Thanks to Thursday's late-night debauchery, I almost didn't make it to last night's Wordless Music show at the Good Shepherd Faith Church near Lincoln Center. But, I managed to rally, and arrived to find a standby line almost out the door, filled with several excited expressions.
I was pretty excited myself by the prospect of seeing young composer-of-the-moment Nico Muhly, who was featured in last year's John Adams-curated In Your Ear Redux at Carnegie Hall, and has worked extensively with Bjork, Philip Glass, and Antony Hegarty (of Antony and the Johnsons). Later this season, his music will be featured on a Chicago Symphony Orchestra MusicNOW program, and later this month, he will conduct the debut of his ballet score From Here on Out for American Ballet Theatre.
“I’m at a loss for words to try to describe his music, because the range is so wide,” Adams says. “I think he’s someone we’re going to hear from a lot in the future.”
Kicking things off was Toronto's Sandro Perri, who was featured as Polmo Polpo on last season's Wordless Music Series.

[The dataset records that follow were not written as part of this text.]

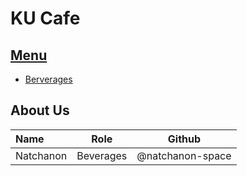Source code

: # KU Cafe

## [Menu](Menu.md)

- [Berverages](Menu.md#Beverages)


## About Us

| Name      | Role      | Github          |
|:----------|-----------|-----------------|
| Natchanon | Beverages | @natchanon-space |
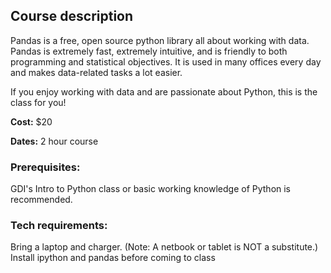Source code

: ## Course description

Pandas is a free, open source python library all about working with data. Pandas is extremely fast, extremely intuitive, and is friendly to both programming and statistical objectives. It is used in many offices every day and makes data-related tasks a lot easier.

If you enjoy working with data and are passionate about Python, this is the class for you!

**Cost:** 
$20

**Dates:** 
2 hour course

### Prerequisites:

GDI's Intro to Python class or basic working knowledge of Python is recommended.   


### Tech requirements:

Bring a laptop and charger. (Note: A netbook or tablet is NOT a substitute.) 
Install ipython and pandas before coming to class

He has a pretty, high-pitched voice that carried hauntingly over his mix of guitar and electronics, though was occasionally threatened by a thumping bass beat.
Muhly came out next, along with co-conspirator Valgeir Sigurdsson, best known as Bjork's go-to producer since 1998 and now a composer in his own right, having just released his debut album, Ekvilibrium (Equilibrium). Muhly is obviously entranced by the progressive music of Iceland, and travels there regularly to work with Sigurdsson and other local musicians. (His debut album, Speaks Volumes, was recorded in Sigurdsson's home studio.)

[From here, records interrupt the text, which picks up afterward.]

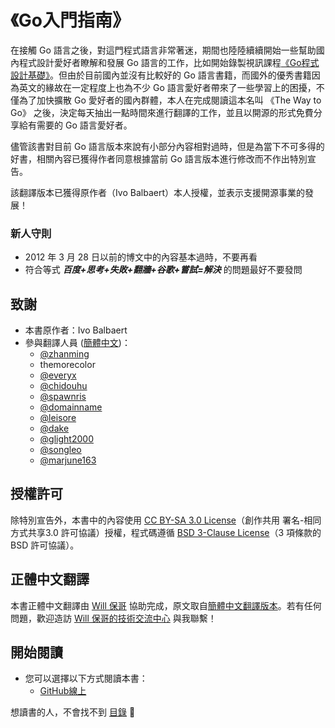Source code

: 《Go入門指南》
===================

在接觸 Go 語言之後，對這門程式語言非常著迷，期間也陸陸續續開始一些幫助國內程式設計愛好者瞭解和發展 Go 語言的工作，比如開始錄製視訊課程[《Go程式設計基礎》](https://github.com/Unknwon/go-fundamental-programming)。但由於目前國內並沒有比較好的 Go 語言書籍，而國外的優秀書籍因為英文的緣故在一定程度上也為不少 Go 語言愛好者帶來了一些學習上的困擾，不僅為了加快擴散 Go 愛好者的國內群體，本人在完成閱讀這本名叫 《The Way to Go》 之後，決定每天抽出一點時間來進行翻譯的工作，並且以開源的形式免費分享給有需要的 Go 語言愛好者。

儘管該書對目前 Go 語言版本來說有小部分內容相對過時，但是為當下不可多得的好書，相關內容已獲得作者同意根據當前 Go 語言版本進行修改而不作出特別宣告。

該翻譯版本已獲得原作者（Ivo Balbaert）本人授權，並表示支援開源事業的發展！

### 新人守則

- 2012 年 3 月 28 日以前的博文中的內容基本過時，不要再看
- 符合等式 ***百度+思考+失敗+翻牆+谷歌+嘗試=解決*** 的問題最好不要發問

## 致謝

- 本書原作者：Ivo Balbaert
- 參與翻譯人員 ([簡體中文](https://github.com/unknwon/the-way-to-go_ZH_CN))：
	- [@zhanming](https://github.com/zhanming)
	- themorecolor
	- [@everyx](https://github.com/everyx)
	- [@chidouhu](https://github.com/chidouhu)
	- [@spawnris](https://github.com/spawnris)
	- [@domainname](https://github.com/domainname)
	- [@leisore](https://github.com/leisore)
	- [@dake](https://github.com/dake)
	- [@glight2000](https://github.com/glight2000)
	- [@songleo](https://github.com/songleo)
	- [@marjune163](https://github.com/marjune163)

## 授權許可

除特別宣告外，本書中的內容使用 [CC BY-SA 3.0 License](http://creativecommons.org/licenses/by-sa/3.0/)（創作共用 署名-相同方式共享3.0 許可協議）授權，程式碼遵循 [BSD 3-Clause License](https://github.com/astaxie/build-web-application-with-golang/blob/master/LICENSE.md)（3 項條款的 BSD 許可協議）。

## 正體中文翻譯

本書正體中文翻譯由 [Will 保哥](http://blog.miniasp.com/) 協助完成，原文取自[簡體中文翻譯版本](https://github.com/unknwon/the-way-to-go_ZH_CN)。若有任何問題，歡迎造訪 [Will 保哥的技術交流中心](https://www.facebook.com/will.fans) 與我聯繫！

## 開始閱讀

- 您可以選擇以下方式閱讀本書：
  - [GitHub線上](./eBook/preface.md)

想讀書的人，不會找不到 [目錄](eBook/directory.md) 🙂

Muhly and Sigurdsson traded compositions back and forth, joined by a succession of prodigiously talented performers, including soprano Abby Fischer, violinist Lisa Liu, violist Nadia Sirota, percussionist Sam Solomon and accordionist Sigga Sunna Reynisdottir. Taken as a whole, Muhly's music is generally minimalist, sounding at turns like all of Glass (in his repeating textures), Reich (in his vocal lines and percussive techniques) and Adams (in his soaring instrumentation). But, Muhly is truly a child of his generation, supplementing his acoustic instruments with a healthy dose of electronic samples, beats and other effects. (Both he and Sigurdsson played a MacBook, along with piano and guitar, respectively.) A sound engineer set up with a huge board in the basement (Dan Bora) was given full billing in the program.
Sigurdsson's own compositions were less dense and interesting, until he was joined late in the set by Will Oldham, also known by his stage name Bonnie "Prince" Billy. After some initial tech issues, Oldham's youthful, heartfelt voice took off, belying his gruff, mountain-man appearance. To me, it sounded like the voice of a rended heart, and was both beautiful and deeply disturbing.

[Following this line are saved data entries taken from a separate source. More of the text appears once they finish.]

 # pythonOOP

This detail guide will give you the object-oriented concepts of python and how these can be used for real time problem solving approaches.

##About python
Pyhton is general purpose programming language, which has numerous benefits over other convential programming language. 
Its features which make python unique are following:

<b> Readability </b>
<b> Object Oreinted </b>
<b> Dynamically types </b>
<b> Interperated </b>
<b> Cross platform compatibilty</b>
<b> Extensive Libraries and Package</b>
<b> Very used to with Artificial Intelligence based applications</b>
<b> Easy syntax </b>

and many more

Muhly, temporarily taking over for Ronen Givony as de facto host, told us from the stage that they were done, and that we should all go get some wine downstairs. "And then we'll be back, and we'll have just a little bit of Sigur Ros."
I assumed he meant they would come back and play a few Sigur Ros numbers as an encore, which I thought was odd, but delightfully appropriate. But then, information rumbled through the audience that Sigur Ros is actually in town this weekend as part of the New Yorker Festival, screening their new film "Heima" at Florence Gould Hall.
Sure enough, Ronen came out after the break and introduced, "one of my favorite bands in the whole world." Apparently, Sigur Ros' management called him just this week, and asked "if it would be ok if they played." (Ronen told me afterwords that he's been emailing them for over a year, trying to get them to play on one of his bills.)
The band - which consists of Jón þor (jónsi) Birgisson (vocals, guitars), Kjartan (kjarri) Sveinsson (keyboards), Orri Páll Dýrason (drums) and Georg (goggi) Holm (bass) - played an abbreviated acoustic set, which seemed to suit everyone fine at the end of an already-long evening. Birgisson's piercingly-high voice, one of the most distinctive in all rock, filled the sanctuary like a benediction. Smiles and wide eyes were all around.
Once again, the Wordless Music Series provides an incomparable evening of synergy and awe. One can only hope that the starstruck kids who came primarily for the final act were made aware of the wonder on hand throughout. (Next performance: Nov. 3 at the Society for Ethical Culture, featuring Grizzly Bear and Michael Harrison.)